You've a couple of times throughout this conversation, you've you've touched on a disagreement or debate within the field. For example, there's the debate over how greedy are our nations, how greedy and who should be model them being. And I guess there was also a debate about the attribution problem. How easy is it to attribute an intrusion to one actor versus another? Are there any other controversies or disagreements within the community of experts who study these things?


One of the big ones that I think is still evolving is how the notion of deterrence applies to cybersecurity. And deterrence in some ways is what helped make international relations a field, because in the advent of nuclear weapons, the weapons were so terrible and so powerful that the key question of policy and also of scholarship became how can we have these weapons but design a system that will never have to use these weapons. And that was the era of deterrence. And I do think that folks like Thomas Schelling and other academics in the 50s and the 60s and the 70s did enormously impactful work with the dawn of nuclear weapons in getting humanity and attacking the United States national security establishment in particular, to a strategy that was workable with deterrence.

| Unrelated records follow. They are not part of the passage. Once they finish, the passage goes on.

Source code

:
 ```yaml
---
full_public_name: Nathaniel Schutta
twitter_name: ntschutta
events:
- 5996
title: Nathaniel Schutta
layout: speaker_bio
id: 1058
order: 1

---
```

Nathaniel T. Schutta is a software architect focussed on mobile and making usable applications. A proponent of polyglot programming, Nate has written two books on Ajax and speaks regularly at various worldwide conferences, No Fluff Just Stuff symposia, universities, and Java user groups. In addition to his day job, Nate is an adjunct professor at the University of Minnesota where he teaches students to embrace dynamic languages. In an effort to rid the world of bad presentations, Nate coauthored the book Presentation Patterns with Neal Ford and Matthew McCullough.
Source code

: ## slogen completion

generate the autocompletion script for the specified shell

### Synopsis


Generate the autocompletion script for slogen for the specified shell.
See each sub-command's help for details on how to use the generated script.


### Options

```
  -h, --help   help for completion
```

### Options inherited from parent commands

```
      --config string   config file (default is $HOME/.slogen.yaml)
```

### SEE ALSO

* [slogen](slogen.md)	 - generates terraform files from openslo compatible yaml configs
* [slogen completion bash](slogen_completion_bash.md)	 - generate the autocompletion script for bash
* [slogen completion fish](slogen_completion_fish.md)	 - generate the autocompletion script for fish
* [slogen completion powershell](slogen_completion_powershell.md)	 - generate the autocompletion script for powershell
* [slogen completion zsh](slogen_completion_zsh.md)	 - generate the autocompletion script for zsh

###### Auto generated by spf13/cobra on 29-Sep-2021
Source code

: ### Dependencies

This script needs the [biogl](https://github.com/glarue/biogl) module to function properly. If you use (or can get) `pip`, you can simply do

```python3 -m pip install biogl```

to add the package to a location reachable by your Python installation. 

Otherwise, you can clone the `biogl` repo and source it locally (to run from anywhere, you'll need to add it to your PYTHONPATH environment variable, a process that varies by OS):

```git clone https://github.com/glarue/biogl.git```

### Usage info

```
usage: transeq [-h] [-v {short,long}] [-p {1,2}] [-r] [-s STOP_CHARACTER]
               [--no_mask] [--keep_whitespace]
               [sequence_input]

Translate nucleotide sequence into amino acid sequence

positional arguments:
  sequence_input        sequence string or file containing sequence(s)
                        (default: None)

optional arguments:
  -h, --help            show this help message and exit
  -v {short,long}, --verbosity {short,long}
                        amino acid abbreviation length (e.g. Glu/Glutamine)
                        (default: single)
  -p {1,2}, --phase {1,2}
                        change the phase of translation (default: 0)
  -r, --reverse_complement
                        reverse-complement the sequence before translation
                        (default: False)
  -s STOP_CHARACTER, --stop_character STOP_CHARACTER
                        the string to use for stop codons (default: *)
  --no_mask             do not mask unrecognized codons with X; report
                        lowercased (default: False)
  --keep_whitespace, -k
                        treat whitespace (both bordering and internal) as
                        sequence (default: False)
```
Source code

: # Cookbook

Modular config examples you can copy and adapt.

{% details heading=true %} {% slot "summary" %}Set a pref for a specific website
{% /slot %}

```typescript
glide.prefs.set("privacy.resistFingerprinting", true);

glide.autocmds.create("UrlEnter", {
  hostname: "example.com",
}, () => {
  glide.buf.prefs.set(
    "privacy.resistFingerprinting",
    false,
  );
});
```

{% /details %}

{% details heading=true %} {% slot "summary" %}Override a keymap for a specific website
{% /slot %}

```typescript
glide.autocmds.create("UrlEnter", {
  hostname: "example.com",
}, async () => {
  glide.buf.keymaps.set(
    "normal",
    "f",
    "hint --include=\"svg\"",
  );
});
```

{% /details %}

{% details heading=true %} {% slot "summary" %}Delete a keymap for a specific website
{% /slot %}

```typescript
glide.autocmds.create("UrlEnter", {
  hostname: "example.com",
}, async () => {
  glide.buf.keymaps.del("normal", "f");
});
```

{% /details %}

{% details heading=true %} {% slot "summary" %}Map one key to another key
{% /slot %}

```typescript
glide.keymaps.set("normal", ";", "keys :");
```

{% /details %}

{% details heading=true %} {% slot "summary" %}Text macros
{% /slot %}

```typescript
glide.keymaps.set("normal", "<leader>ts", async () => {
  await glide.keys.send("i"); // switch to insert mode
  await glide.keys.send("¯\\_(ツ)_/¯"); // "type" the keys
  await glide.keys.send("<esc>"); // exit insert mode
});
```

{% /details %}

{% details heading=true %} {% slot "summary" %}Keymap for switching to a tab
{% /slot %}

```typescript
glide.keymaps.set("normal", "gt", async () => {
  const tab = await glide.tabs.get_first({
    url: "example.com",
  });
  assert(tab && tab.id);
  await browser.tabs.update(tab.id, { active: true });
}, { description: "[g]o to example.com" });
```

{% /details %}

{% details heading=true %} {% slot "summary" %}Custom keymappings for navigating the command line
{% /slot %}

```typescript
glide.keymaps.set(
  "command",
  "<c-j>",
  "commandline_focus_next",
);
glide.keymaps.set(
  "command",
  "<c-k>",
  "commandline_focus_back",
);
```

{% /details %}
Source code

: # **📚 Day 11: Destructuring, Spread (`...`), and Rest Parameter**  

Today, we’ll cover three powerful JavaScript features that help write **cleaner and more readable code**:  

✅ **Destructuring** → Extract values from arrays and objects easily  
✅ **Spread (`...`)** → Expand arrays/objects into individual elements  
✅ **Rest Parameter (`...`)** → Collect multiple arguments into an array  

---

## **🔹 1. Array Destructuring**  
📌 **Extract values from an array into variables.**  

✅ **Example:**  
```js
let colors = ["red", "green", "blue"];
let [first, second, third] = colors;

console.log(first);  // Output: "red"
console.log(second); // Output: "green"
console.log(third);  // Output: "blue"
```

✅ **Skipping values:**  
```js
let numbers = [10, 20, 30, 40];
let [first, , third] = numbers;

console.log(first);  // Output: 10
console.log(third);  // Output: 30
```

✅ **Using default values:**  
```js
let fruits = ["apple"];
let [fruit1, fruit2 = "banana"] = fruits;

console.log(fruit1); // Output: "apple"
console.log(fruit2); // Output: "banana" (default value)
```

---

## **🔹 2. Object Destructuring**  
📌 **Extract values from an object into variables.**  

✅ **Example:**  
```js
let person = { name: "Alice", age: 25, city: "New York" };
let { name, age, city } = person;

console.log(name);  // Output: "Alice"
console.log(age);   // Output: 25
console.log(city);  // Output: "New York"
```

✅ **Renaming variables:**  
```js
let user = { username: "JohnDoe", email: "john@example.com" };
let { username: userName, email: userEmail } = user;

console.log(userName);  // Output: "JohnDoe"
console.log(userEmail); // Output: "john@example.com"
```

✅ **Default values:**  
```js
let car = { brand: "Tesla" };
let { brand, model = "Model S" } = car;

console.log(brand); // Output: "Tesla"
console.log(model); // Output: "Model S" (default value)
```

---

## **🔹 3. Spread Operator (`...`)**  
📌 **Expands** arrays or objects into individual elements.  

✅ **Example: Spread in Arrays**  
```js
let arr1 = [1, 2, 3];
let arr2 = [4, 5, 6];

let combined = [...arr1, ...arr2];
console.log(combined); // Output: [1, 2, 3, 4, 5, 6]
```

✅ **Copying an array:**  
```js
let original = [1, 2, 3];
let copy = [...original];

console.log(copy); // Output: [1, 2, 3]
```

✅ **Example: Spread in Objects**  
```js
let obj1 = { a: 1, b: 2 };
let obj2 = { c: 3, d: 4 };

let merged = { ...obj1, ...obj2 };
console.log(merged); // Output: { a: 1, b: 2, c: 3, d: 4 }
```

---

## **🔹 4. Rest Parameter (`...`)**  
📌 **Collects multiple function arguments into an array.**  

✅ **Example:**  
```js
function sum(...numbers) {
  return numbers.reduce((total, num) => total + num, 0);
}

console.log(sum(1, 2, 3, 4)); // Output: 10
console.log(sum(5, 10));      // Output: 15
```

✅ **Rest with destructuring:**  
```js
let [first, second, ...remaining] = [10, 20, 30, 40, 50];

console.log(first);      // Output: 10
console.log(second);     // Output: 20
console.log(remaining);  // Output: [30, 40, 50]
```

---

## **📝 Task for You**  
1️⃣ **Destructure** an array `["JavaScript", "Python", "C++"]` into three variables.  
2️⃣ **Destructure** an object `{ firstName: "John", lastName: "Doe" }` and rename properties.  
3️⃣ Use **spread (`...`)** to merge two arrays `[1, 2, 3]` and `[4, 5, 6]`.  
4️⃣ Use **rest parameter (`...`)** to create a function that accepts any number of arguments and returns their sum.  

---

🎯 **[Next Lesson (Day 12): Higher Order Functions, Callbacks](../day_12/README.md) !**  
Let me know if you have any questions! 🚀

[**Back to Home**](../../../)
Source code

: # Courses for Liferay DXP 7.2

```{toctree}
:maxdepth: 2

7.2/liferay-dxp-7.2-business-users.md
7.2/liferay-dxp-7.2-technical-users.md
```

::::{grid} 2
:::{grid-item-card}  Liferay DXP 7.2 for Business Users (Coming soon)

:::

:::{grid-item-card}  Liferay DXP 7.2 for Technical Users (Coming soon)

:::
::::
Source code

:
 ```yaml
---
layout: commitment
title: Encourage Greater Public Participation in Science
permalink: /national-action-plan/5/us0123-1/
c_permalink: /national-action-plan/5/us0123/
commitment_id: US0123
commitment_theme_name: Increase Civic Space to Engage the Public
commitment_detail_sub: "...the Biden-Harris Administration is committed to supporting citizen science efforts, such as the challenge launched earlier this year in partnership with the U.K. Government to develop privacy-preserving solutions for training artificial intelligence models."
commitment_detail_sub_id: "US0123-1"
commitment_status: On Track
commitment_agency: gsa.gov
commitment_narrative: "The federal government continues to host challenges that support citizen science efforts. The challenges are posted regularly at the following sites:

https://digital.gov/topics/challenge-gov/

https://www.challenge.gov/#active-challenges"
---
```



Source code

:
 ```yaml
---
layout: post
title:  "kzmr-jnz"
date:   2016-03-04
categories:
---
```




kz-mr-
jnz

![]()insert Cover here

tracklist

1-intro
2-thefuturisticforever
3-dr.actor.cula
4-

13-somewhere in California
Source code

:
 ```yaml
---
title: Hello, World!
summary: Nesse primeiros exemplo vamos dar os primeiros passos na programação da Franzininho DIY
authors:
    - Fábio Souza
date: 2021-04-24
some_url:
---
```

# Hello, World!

The challenge, I think, is that I'm not sure the nuclear deterrence strategy applies terribly well to cyber deterrence. And we often hear of the policy question, how do we deter China and Russia or other adversaries from using their hacking abilities against the United States in a way we don't like. And getting back to where I said before about how cyber capabilities are often not strategic capabilities, the way that nuclear weapons are, it's a challenge, I think, to to model cyber deterrence in a new way without hewing to carefully to this well-established notion of nuclear deterrence.


So one of the debates that we're having in the field and that I strongly participate in is what other kinds of deterrence concepts could be useful when we talk about this new area of cyber security.




Well, then before we wrap up, I want to give you an opportunity to introduce the rationally speaking pick of the episode, which is a book or article or blog or something else you've consumed in your career that has influenced the way you think. So what would your pick be for this episode? A book that certainly I've thought about a lot is a book called The Rise of the Machines, which is by someone named Thomas Revd, who was a big influence on my thinking on cybersecurity and what Thomas does and rise of the machines.


It's quite interesting is he focuses on the history of cybersecurity. And we think of cybersecurity as a field that in many ways is new and different. And in some respects it truly is, but also also has an enormously rich history going back to the 1930s and basically every decade from then until now. And it is always a great reminder to read something like that that exposes that ties together that history, because we can learn a lot from that history. And it's a reminder that as we work on the problems of today, we shouldn't discard really valuable ideas from the past.


Certainly, I think the security dilemma has been called an old and brilliant idea for new and dangerous times. And I think the more we can focus on history, the better off will be to solving the cybersecurity challenges of the present and the future.


Great. Well, Ben, thank you so much for joining us on the show today. We'll link to the rise of the machines and also to your new book, The Cybersecurity Dilemma on the podcast.


What's my pleasure. Thanks for having me. This concludes another episode of Rationally Speaking.